§ REQUIREMENT:
In the entries that follow, the line with "Add new component FormsyAutoComplete" opens the range and the line with "example, remove mixin" closes it; repeat that range exactly, both lines included.
------ DATA SHOWN ------
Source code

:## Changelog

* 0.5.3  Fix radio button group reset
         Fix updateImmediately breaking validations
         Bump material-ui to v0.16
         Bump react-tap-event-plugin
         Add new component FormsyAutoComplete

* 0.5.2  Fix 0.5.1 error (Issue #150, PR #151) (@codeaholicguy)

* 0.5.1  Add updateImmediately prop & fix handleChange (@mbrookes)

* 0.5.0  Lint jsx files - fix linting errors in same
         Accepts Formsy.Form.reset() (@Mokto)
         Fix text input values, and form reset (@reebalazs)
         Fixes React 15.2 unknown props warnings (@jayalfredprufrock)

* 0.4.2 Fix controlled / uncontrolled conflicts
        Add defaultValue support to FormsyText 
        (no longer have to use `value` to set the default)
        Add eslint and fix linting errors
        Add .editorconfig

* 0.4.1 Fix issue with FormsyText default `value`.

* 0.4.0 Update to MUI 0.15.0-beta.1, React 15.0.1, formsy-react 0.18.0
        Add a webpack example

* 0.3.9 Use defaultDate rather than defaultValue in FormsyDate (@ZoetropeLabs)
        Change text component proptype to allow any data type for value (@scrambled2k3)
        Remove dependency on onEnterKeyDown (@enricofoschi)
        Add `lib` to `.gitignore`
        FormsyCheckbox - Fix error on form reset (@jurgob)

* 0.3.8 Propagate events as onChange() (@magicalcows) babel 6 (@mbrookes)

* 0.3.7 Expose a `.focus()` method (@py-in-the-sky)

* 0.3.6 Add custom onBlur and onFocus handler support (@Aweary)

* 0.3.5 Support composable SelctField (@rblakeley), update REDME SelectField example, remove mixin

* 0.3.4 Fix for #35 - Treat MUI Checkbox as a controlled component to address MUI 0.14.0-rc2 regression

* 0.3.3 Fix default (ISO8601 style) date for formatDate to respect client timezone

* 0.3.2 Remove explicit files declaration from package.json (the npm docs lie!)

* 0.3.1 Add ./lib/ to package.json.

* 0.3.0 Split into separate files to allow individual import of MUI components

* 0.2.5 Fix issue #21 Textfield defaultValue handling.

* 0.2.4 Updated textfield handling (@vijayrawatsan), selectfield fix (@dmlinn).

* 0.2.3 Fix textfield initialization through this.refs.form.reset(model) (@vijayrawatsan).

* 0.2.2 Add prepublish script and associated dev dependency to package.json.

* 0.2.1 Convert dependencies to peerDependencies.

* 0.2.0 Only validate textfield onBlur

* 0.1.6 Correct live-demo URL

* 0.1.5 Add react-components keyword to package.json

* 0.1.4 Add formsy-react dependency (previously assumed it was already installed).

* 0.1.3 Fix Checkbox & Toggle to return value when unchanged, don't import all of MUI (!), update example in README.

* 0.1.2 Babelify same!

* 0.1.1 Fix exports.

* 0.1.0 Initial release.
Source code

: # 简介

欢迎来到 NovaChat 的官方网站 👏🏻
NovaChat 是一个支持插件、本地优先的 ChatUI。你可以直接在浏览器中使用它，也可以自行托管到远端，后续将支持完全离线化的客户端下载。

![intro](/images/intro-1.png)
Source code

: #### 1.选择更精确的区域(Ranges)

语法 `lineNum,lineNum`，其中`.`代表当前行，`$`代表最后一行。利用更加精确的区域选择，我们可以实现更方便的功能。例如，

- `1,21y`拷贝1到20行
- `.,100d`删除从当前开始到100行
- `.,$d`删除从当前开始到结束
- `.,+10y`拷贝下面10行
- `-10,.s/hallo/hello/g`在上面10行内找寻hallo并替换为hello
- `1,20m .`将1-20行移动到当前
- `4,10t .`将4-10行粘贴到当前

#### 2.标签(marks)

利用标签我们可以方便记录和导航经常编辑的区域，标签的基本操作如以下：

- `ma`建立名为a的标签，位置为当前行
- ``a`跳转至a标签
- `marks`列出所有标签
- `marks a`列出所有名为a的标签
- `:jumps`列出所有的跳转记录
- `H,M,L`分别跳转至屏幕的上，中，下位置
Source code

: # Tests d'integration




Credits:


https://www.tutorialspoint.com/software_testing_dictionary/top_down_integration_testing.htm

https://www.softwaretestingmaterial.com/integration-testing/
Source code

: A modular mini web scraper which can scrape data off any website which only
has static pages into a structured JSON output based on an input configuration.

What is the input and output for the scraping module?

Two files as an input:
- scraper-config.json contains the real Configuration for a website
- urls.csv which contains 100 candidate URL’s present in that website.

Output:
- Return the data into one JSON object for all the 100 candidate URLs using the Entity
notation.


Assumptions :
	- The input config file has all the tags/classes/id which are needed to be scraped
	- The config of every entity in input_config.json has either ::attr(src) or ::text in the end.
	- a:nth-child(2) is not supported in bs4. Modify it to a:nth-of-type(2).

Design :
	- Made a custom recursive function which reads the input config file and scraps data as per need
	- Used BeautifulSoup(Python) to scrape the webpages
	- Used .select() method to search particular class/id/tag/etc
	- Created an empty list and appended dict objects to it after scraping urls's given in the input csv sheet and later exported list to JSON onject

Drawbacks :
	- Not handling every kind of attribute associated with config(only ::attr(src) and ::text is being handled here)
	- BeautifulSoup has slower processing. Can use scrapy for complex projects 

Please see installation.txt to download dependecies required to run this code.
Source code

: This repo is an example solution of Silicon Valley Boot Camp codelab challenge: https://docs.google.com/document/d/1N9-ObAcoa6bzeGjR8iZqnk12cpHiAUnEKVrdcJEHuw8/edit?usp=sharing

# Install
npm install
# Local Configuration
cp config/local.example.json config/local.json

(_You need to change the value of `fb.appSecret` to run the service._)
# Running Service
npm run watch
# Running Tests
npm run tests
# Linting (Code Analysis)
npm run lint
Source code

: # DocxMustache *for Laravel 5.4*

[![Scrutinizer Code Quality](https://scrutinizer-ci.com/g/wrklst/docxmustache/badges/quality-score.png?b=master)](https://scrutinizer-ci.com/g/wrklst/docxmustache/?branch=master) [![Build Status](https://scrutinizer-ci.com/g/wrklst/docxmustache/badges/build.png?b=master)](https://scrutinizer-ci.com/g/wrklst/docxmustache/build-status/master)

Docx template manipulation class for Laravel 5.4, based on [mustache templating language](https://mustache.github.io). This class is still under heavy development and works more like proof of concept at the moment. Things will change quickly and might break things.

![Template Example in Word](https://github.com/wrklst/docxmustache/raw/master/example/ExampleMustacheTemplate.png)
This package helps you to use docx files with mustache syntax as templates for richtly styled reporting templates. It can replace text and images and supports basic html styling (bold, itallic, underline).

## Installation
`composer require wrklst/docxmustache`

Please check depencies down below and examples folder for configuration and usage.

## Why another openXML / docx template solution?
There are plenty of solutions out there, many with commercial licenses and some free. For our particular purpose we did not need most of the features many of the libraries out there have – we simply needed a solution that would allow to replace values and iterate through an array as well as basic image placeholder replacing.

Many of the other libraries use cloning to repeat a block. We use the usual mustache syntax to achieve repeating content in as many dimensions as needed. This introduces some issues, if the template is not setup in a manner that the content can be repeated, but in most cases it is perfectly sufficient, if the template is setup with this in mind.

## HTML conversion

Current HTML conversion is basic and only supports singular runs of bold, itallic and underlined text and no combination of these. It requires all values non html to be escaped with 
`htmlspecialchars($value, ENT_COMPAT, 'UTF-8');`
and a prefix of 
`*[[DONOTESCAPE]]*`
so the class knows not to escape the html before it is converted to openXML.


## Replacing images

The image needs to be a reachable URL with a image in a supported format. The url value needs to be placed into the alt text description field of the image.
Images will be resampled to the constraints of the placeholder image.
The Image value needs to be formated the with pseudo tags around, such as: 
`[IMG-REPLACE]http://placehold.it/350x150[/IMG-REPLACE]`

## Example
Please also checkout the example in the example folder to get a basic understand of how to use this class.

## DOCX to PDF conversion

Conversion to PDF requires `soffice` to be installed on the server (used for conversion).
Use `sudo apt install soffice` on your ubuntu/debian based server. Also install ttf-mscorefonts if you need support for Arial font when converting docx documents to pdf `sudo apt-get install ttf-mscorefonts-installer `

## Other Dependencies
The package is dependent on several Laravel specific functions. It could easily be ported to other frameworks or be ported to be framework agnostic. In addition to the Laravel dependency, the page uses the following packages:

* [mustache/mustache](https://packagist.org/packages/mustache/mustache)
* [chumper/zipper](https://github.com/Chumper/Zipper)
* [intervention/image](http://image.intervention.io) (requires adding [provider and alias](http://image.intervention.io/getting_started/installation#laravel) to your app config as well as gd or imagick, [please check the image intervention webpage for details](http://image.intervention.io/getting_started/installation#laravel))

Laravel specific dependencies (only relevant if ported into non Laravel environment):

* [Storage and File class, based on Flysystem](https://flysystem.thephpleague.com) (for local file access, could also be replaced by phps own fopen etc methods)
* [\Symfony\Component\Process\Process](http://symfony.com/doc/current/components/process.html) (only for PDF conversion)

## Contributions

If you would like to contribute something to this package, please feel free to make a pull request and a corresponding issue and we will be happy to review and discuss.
------
§ RESPONSE FOR THIS EXERCISE:
         Add new component FormsyAutoComplete

* 0.5.2  Fix 0.5.1 error (Issue #150, PR #151) (@codeaholicguy)

* 0.5.1  Add updateImmediately prop & fix handleChange (@mbrookes)

* 0.5.0  Lint jsx files - fix linting errors in same
         Accepts Formsy.Form.reset() (@Mokto)
         Fix text input values, and form reset (@reebalazs)
         Fixes React 15.2 unknown props warnings (@jayalfredprufrock)

* 0.4.2 Fix controlled / uncontrolled conflicts
        Add defaultValue support to FormsyText 
        (no longer have to use `value` to set the default)
        Add eslint and fix linting errors
        Add .editorconfig

* 0.4.1 Fix issue with FormsyText default `value`.

* 0.4.0 Update to MUI 0.15.0-beta.1, React 15.0.1, formsy-react 0.18.0
        Add a webpack example

* 0.3.9 Use defaultDate rather than defaultValue in FormsyDate (@ZoetropeLabs)
        Change text component proptype to allow any data type for value (@scrambled2k3)
        Remove dependency on onEnterKeyDown (@enricofoschi)
        Add `lib` to `.gitignore`
        FormsyCheckbox - Fix error on form reset (@jurgob)

* 0.3.8 Propagate events as onChange() (@magicalcows) babel 6 (@mbrookes)

* 0.3.7 Expose a `.focus()` method (@py-in-the-sky)

* 0.3.6 Add custom onBlur and onFocus handler support (@Aweary)

* 0.3.5 Support composable SelctField (@rblakeley), update REDME SelectField example, remove mixin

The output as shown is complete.